Violet did not know where her certainty sprang from, did not know on what it was based, but she had no doubt whatever about her tack. “We send for Mr. Montague. Lady Halstead gave him a letter of authority—it’s reasonable for us to consult him over this. We’re only females, after all, and our sex is known to panic.” She looked at Tilly. “So we’re in a panic and we don’t know what to do—so we’ll summon Mr. Montague, because we know that her ladyship only very recently put her faith, and her trust, in him.”
Tilly blinked, then slowly nodded. “But will he know what’s best to do next?”
“Yes.” Violet thought of the solid assurance with which Montague moved through the world. “I’m sure of it.”

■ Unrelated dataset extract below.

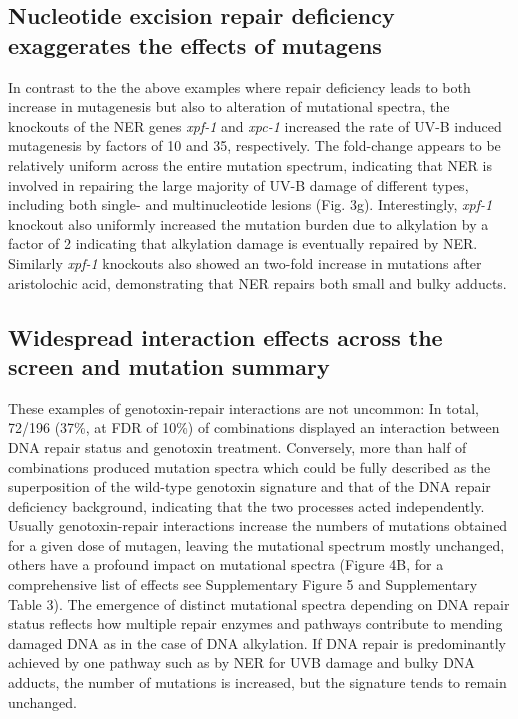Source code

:\subsection{Nucleotide excision repair deficiency exaggerates the effects of mutagens}

In contrast to the the above examples where repair deficiency leads to both increase in mutagenesis but also to alteration of mutational spectra, the knockouts of the NER genes \textit{xpf-1} and \textit{xpc-1} increased the rate of UV-B induced mutagenesis by factors of 10 and 35, respectively. The fold-change appears to be relatively uniform across the entire mutation spectrum, indicating that NER is involved in repairing the large majority of UV-B damage of different types, including both single- and multinucleotide lesions (Fig. 3g). Interestingly, \textit{xpf-1} knockout also uniformly increased the mutation burden due to alkylation by a factor of 2 indicating that alkylation damage is eventually repaired by NER. Similarly \textit{xpf-1} knockouts also showed an two-fold increase in mutations after aristolochic acid, demonstrating that NER repairs both small and bulky adducts.


\subsection{Widespread interaction effects across the screen and mutation summary}

These examples of genotoxin-repair interactions are not uncommon: In total, 72/196 (37\%, at FDR of 10\%) of combinations displayed an interaction between DNA repair status and genotoxin treatment. Conversely, more than half of combinations produced mutation spectra which could be fully described as the superposition of the wild-type genotoxin signature and that of the DNA repair deficiency background, indicating that the two processes acted independently. Usually genotoxin-repair interactions increase the numbers of mutations obtained for a given dose of mutagen, leaving the mutational spectrum mostly unchanged, others have a profound impact on mutational spectra (Figure 4B, for a comprehensive list of effects see Supplementary Figure 5 and Supplementary Table 3). The emergence of distinct mutational spectra depending on DNA repair status reflects how multiple repair enzymes and pathways contribute to mending damaged DNA as in the case of DNA alkylation. If DNA repair is predominantly achieved by one pathway such as by NER for UVB damage and bulky DNA adducts, the number of mutations is increased, but the signature tends to remain unchanged.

Tilly nodded more decisively. “Right, then—you write a note, and I’ll go and fetch a boy to take it.” Tilly glanced at her dead mistress, reached out, gently stroked the back of one crooked hand, then, jaw tightening, raised her head, turned, and headed for the door.
Her gaze on Lady Halstead, Violet slowly straightened, then, more slowly, more lingeringly, mimicked Tilly’s loving gesture, then followed the maid from the room.
V iolet wrote the note in the sitting room, and was still sitting there in a daze when Montague arrived.
Rising to answer the door, she glanced at the clock on the mantelpiece. It was barely nine o’clock; he must have raced to have got there so quickly.
Opening the front door, she registered the concern vivid in his face.
“What’s happened?” His gaze raced over her features, returning to her eyes. “Are you all right?”
“Lady Halstead is dead.” Violet heard her voice say the words, intonation flat, and she finally accepted it as real.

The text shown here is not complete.